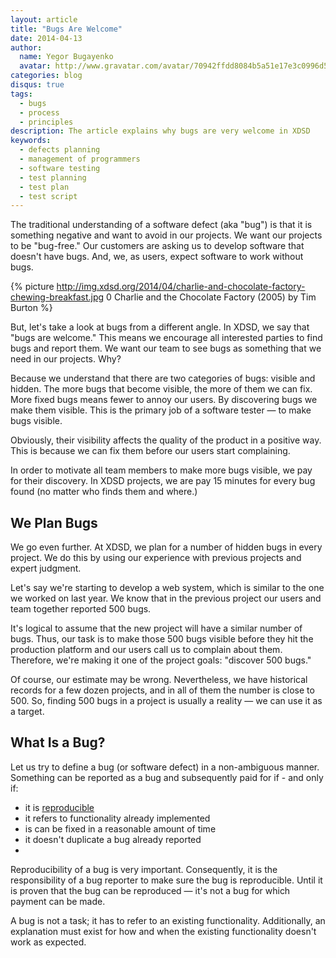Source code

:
 ```yaml
---
layout: article
title: "Bugs Are Welcome"
date: 2014-04-13
author:
  name: Yegor Bugayenko
  avatar: http://www.gravatar.com/avatar/70942ffdd8084b5a51e17e3c0996d53c?s=300
categories: blog
disqus: true
tags:
  - bugs
  - process
  - principles
description: The article explains why bugs are very welcome in XDSD
keywords:
  - defects planning
  - management of programmers
  - software testing
  - test planning
  - test plan
  - test script
---
```


The traditional understanding of a software defect (aka "bug") is that it is something negative and want to avoid in our projects. We want our projects to be "bug-free." Our customers are asking us to develop software that doesn't have bugs. And, we, as users, expect software to work without bugs.

{% picture http://img.xdsd.org/2014/04/charlie-and-chocolate-factory-chewing-breakfast.jpg 0 Charlie and the Chocolate Factory (2005) by Tim Burton %}

But, let's take a look at bugs from a different angle. In XDSD, we say that "bugs are welcome." This means we encourage all interested parties to find bugs and report them. We want our team to see bugs as something that we need in our projects. Why?

Because we understand that there are two categories of bugs: visible and hidden. The more bugs that become visible, the more of them we can fix. More fixed bugs means fewer to annoy our users. By discovering bugs we make them visible.
This is the primary job of a software tester &mdash; to make bugs visible.

Obviously, their visibility affects the quality of the product in a positive way. This is because we can fix them before our users start complaining.

In order to motivate all team members to make more bugs visible, we pay for their discovery. In XDSD projects, we are pay 15 minutes for every bug found (no matter who finds them and where.)

## We Plan Bugs

We go even further. At XDSD, we plan for a number of hidden bugs in every project. We do this by using our experience with previous projects and expert judgment.

Let's say we're starting to develop a web system, which is similar to the one we worked on last year. We know that in the previous project our users and team together reported 500 bugs.

It's logical to assume that the new project will have a similar number of bugs. Thus, our task is to make those 500 bugs visible before they hit the production platform and our users call us to complain about them. Therefore, we're making it one of the project goals: "discover 500 bugs."

Of course, our estimate may be wrong. Nevertheless, we have historical records for a few dozen projects, and in all of them the number is close to 500. So, finding 500 bugs in a project is usually a reality &mdash; we can use it as a target.

## What Is a Bug?

Let us try to define a bug (or software defect) in a non-ambiguous manner. Something can be reported as a bug and subsequently paid for if - and only if:

 * it is [reproducible](http://en.wikipedia.org/wiki/Reproducibility)
 * it refers to functionality already implemented
 * is can be fixed in a reasonable amount of time
 * it doesn't duplicate a bug already reported
 *
Reproducibility of a bug is very important. Consequently, it is the responsibility of a bug reporter to make sure the bug is reproducible. Until it is proven that the bug can be reproduced &mdash; it's not a bug for which payment can be made.

A bug is not a task; it has to refer to an existing functionality. Additionally, an explanation must exist for how and when the existing functionality doesn't work as expected.
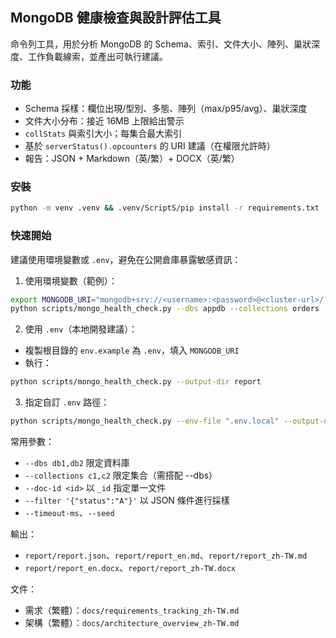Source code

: ## MongoDB 健康檢查與設計評估工具

命令列工具，用於分析 MongoDB 的 Schema、索引、文件大小、陣列、巢狀深度、工作負載線索，並產出可執行建議。

### 功能
- Schema 採樣：欄位出現/型別、多態、陣列（max/p95/avg）、巢狀深度
- 文件大小分布：接近 16MB 上限給出警示
- `collStats` 與索引大小；每集合最大索引
- 基於 `serverStatus().opcounters` 的 URI 建議（在權限允許時）
- 報告：JSON + Markdown（英/繁）+ DOCX（英/繁）

### 安裝
```bash
python -m venv .venv && .venv/ScriptS/pip install -r requirements.txt
```

### 快速開始

建議使用環境變數或 `.env`，避免在公開倉庫暴露敏感資訊：

1) 使用環境變數（範例）：
```bash
export MONGODB_URI="mongodb+srv://<username>:<password>@<cluster-url>/?retryWrites=true&w=majority&appName=<appName>"
python scripts/mongo_health_check.py --dbs appdb --collections orders --sample-size 200 --max-docs-per-coll 5000 --output-dir report
```

2) 使用 `.env`（本地開發建議）：
- 複製根目錄的 `env.example` 為 `.env`，填入 `MONGODB_URI`
- 執行：
```bash
python scripts/mongo_health_check.py --output-dir report
```

3) 指定自訂 `.env` 路徑：
```bash
python scripts/mongo_health_check.py --env-file ".env.local" --output-dir report
```

常用參數：
- `--dbs db1,db2` 限定資料庫
- `--collections c1,c2` 限定集合（需搭配 --dbs）
- `--doc-id <id>` 以 `_id` 指定單一文件
- `--filter '{"status":"A"}'` 以 JSON 條件進行採樣
- `--timeout-ms`、`--seed`

輸出：
- `report/report.json`、`report/report_en.md`、`report/report_zh-TW.md`
- `report/report_en.docx`、`report/report_zh-TW.docx`

文件：
- 需求（繁體）：`docs/requirements_tracking_zh-TW.md`
- 架構（繁體）：`docs/architecture_overview_zh-TW.md`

- Problem statement -
Retype only this portion of the data above: the line containing "This is the", the line containing "Obviously, their visibility", and all lines between them, exactly.

- Answer to this exercise -
This is the primary job of a software tester &mdash; to make bugs visible.

Obviously, their visibility affects the quality of the product in a positive way. This is because we can fix them before our users start complaining.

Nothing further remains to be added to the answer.